Brief :: Repeat exactly the lines of the entries below from the one with "- In what component is the error triggered?" through the one with "## Describe the system you run Kaapana on", both ends included, and nothing else.

(Plain-text document sources)
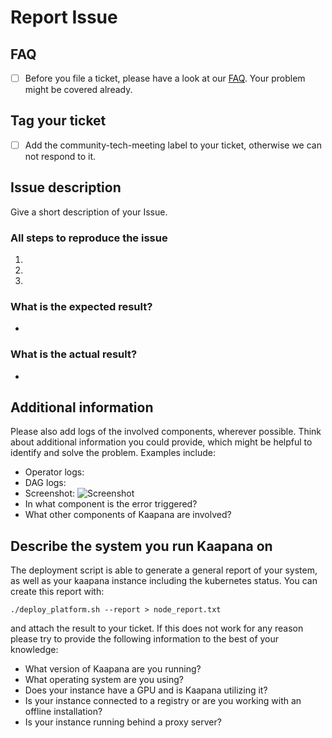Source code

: # Report Issue

## FAQ

- [ ] Before you file a ticket, please have a look at our [FAQ](https://kaapana.readthedocs.io/en/stable/faq_root.html). Your problem might be covered already.

## Tag your ticket

- [ ] Add the community-tech-meeting label to your ticket, otherwise we can not respond to it.

## Issue description

Give a short description of your Issue.

### All steps to reproduce the issue

1.  
2.
3.

### What is the expected result?

-

### What is the actual result?

-

## Additional information

Please also add logs of the involved components, wherever possible. Think about additional information you could provide, which might be helpful to identify and solve the problem. Examples include:

- Operator logs:
- DAG logs:
- Screenshot: ![Screenshot]()
- In what component is the error triggered?
- What other components of Kaapana are involved?

## Describe the system you run Kaapana on

The deployment script is able to generate a general report of your system, as well as your kaapana instance including the kubernetes status. You can create this report with:

`./deploy_platform.sh --report > node_report.txt`

and attach the result to your ticket. If this does not work for any reason please try to provide the following information to the
best of your knowledge:

- What version of Kaapana are you running?
- What operating system are you using?
- Does your instance have a GPU and is Kaapana utilizing it?
- Is your instance connected to a registry or are you working with an offline installation?
- Is your instance running behind a proxy server?
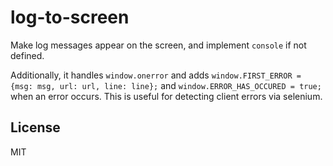 # log-to-screen

Make log messages appear on the screen, and implement `console` if not defined.

Additionally, it handles `window.onerror` and adds `window.FIRST_ERROR = {msg: msg, url: url, line: line};` and `window.ERROR_HAS_OCCURED = true;` when an error occurs.  This is useful for detecting client errors via selenium.

## License

  MIT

Written answer ::
- In what component is the error triggered?
- What other components of Kaapana are involved?

## Describe the system you run Kaapana on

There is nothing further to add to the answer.